The connector pulls data from BigQuery for a dataset or selected tables of users choice. The connector syncs incrementally this means it keeps on looking for new insertion/updation happening every time interval user specified in any of the table the data is pulled for and syncs it. If the Conduit stops or pauses midway the connector will make sure to pull the data which was not pull earlier.

for eg,

  • table A and table B are synced.
  • Pipeline is paused after syncing complete table A and table B till index 5.
  • On resuming the pipeline - Connector sync data from table B index 6 and would not sync table A's already synced rows.

How to build?

Run make build to build the connector.

Configuration

name description required default value
serviceAccount service account with access to project. ref: https://cloud.google.com/docs/authentication/getting-started true -
projectID The Project ID on endpoint true -
datasetID The dataset ID to pull data from. true -
tableID Specify comma separated table IDs. Will pull whole dataset if no Table ID present. false all tables in dataset
datasetLocation Specify location were dataset exist true -
pollingTime Specify time foramtted as a time.Duration string, after which polling of data should be done. For eg, "2s", "500ms" false 5m
incrementingColumnName Specify the column name which provide visibility about newer row or newer updates. It can be either updated_at timestamp which specifies when the table was last updated. It can be a ID of type int or float whose value increases with every new record coming in. User need to provide column name for table in a format - 'columnName' without any spaces Eg: 'created_by' where created_by is column name. Table with no value will be pulled without any ordering. false -
primaryKeyColName Specify the primary key column name. eg, ID of type int or float or any primary key.
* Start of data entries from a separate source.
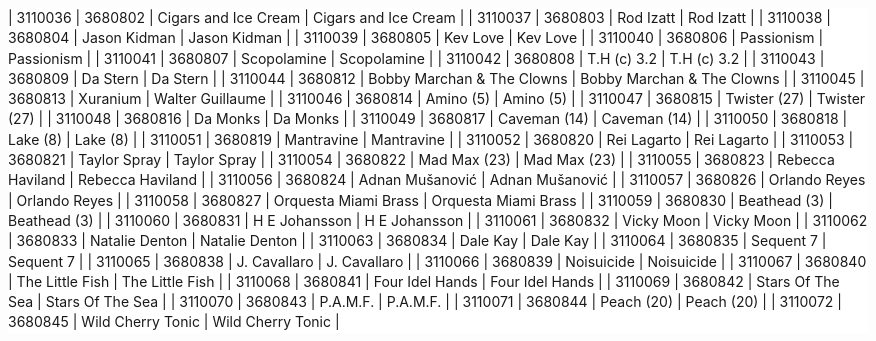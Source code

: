 | 3110036 | 3680802 | Cigars and Ice Cream | Cigars and Ice Cream |
| 3110037 | 3680803 | Rod Izatt | Rod Izatt |
| 3110038 | 3680804 | Jason Kidman | Jason Kidman |
| 3110039 | 3680805 | Kev Love | Kev Love |
| 3110040 | 3680806 | Passionism | Passionism |
| 3110041 | 3680807 | Scopolamine | Scopolamine |
| 3110042 | 3680808 | T.H (c) 3.2 | T.H (c) 3.2 |
| 3110043 | 3680809 | Da Stern | Da Stern |
| 3110044 | 3680812 | Bobby Marchan & The Clowns | Bobby Marchan & The Clowns |
| 3110045 | 3680813 | Xuranium | Walter Guillaume |
| 3110046 | 3680814 | Amino (5) | Amino (5) |
| 3110047 | 3680815 | Twister (27) | Twister (27) |
| 3110048 | 3680816 | Da Monks | Da Monks |
| 3110049 | 3680817 | Caveman (14) | Caveman (14) |
| 3110050 | 3680818 | Lake (8) | Lake (8) |
| 3110051 | 3680819 | Mantravine | Mantravine |
| 3110052 | 3680820 | Rei Lagarto | Rei Lagarto |
| 3110053 | 3680821 | Taylor Spray | Taylor Spray |
| 3110054 | 3680822 | Mad Max (23) | Mad Max (23) |
| 3110055 | 3680823 | Rebecca Haviland | Rebecca Haviland |
| 3110056 | 3680824 | Adnan Mušanović | Adnan Mušanović |
| 3110057 | 3680826 | Orlando Reyes | Orlando Reyes |
| 3110058 | 3680827 | Orquesta Miami Brass | Orquesta Miami Brass |
| 3110059 | 3680830 | Beathead (3) | Beathead (3) |
| 3110060 | 3680831 | H E Johansson | H E Johansson |
| 3110061 | 3680832 | Vicky Moon | Vicky Moon |
| 3110062 | 3680833 | Natalie Denton | Natalie Denton |
| 3110063 | 3680834 | Dale Kay | Dale Kay |
| 3110064 | 3680835 | Sequent 7 | Sequent 7 |
| 3110065 | 3680838 | J. Cavallaro | J. Cavallaro |
| 3110066 | 3680839 | Noisuicide | Noisuicide |
| 3110067 | 3680840 | The Little Fish | The Little Fish |
| 3110068 | 3680841 | Four Idel Hands | Four Idel Hands |
| 3110069 | 3680842 | Stars Of The Sea | Stars Of The Sea |
| 3110070 | 3680843 | P.A.M.F. | P.A.M.F. |
| 3110071 | 3680844 | Peach (20) | Peach (20) |
| 3110072 | 3680845 | Wild Cherry Tonic | Wild Cherry Tonic |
User need to provide column name for each table in a format - 'columnName' without any spaces Eg: 'created_by' where created_by is column name. true -

How to configure

Create a connector using - POST /v1/connectors API

Sample payload-

{
  "config": {
    "name": "google_bigQuery",
    "settings": {
      "datasetID": "<dataset_name>",
      "datasetLocation": "<location_of_dataset eg, US>",
      "projectID": "<project_name eg, conduit-connectors>",
      "serviceAccount": "<path_to_key eg, /home/username/conduit-connectors-cf3466b16662.json>",
      "tableID": "< table_names_to_sync eg, table_1,table_2>",
      "incrementingColumnName": "<table_name:incrementingColName,table_name2:incrementingColName2... eg, table1:id,table2:updatedat>",
      "primaryKeyColName": "<table_name:primaryColName,table_name2:primaryColName2... eg, table1:id,table2:_id>",
      "pollingTime": "<time in duration eg,1m20s>"
    }
  },
  "type": "TYPE_SOURCE",
  "plugin": "standalone:bigquery", // the connector's binary should be put into a directory that holds all the standalone connectors as described here https://github.com/ConduitIO/conduit/issues/427#issuecomment-1227396725.
  "pipelineId": "<ID of pipeline created eg, 8cb0e678-d797-401c-8d23-f1e9e859b885>"
}

Testing

Run make test to run all the unit tests. To run the test cases export environment variable - GOOGLE_SERVICE_ACCOUNT and GOOGLE_PROJECT_ID where,

Known Issues & Limitations

  • Current implementation handles snapshot and incremental data.
  • The connector is able to send record's Key as sdk.RawData only.

Planned work

  • Handle Delete data

Specification

The spec.go file provides a programmatic representation of the configuration options. This is used by the Conduit server to validate configuration and dynamically display configuration options to end users.